═════ ENTRIES PROVIDED
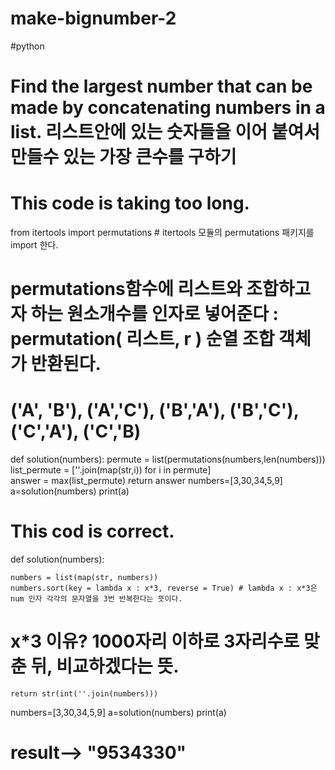 # make-bignumber-2
#python
# Find the largest number that can be made by concatenating numbers in a list. 리스트안에 있는 숫자들을 이어 붙여서 만들수 있는 가장 큰수를 구하기
# This code is taking too long.
from itertools import permutations # itertools 모듈의 permutations 패키지를 import 한다.
# permutations함수에 리스트와 조합하고자 하는 원소개수를 인자로 넣어준다 : permutation( 리스트, r ) 순열 조합 객체가 반환된다. 
# ('A', 'B'), ('A','C'), ('B','A'), ('B','C'), ('C','A'), ('C','B) 

def solution(numbers):
    permute = list(permutations(numbers,len(numbers)))
    list_permute = [''.join(map(str,i)) for i in permute]   
    answer = max(list_permute)
    return answer
numbers=[3,30,34,5,9]
a=solution(numbers)
print(a)

# This cod is correct.
def solution(numbers):
    
    numbers = list(map(str, numbers))
    numbers.sort(key = lambda x : x*3, reverse = True) # lambda x : x*3은 num 인자 각각의 문자열을 3번 반복한다는 뜻이다. 
# x*3 이유? 1000자리 이하로 3자리수로 맞춘 뒤, 비교하겠다는 뜻.
    return str(int(''.join(numbers)))
numbers=[3,30,34,5,9]
a=solution(numbers)
print(a)
# result--> "9534330"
══════════
Print exactly, and only, the lines from the line that contains "return str(int(''.join(numbers)))" through the last line of the records.

    return str(int(''.join(numbers)))
numbers=[3,30,34,5,9]
a=solution(numbers)
print(a)
# result--> "9534330"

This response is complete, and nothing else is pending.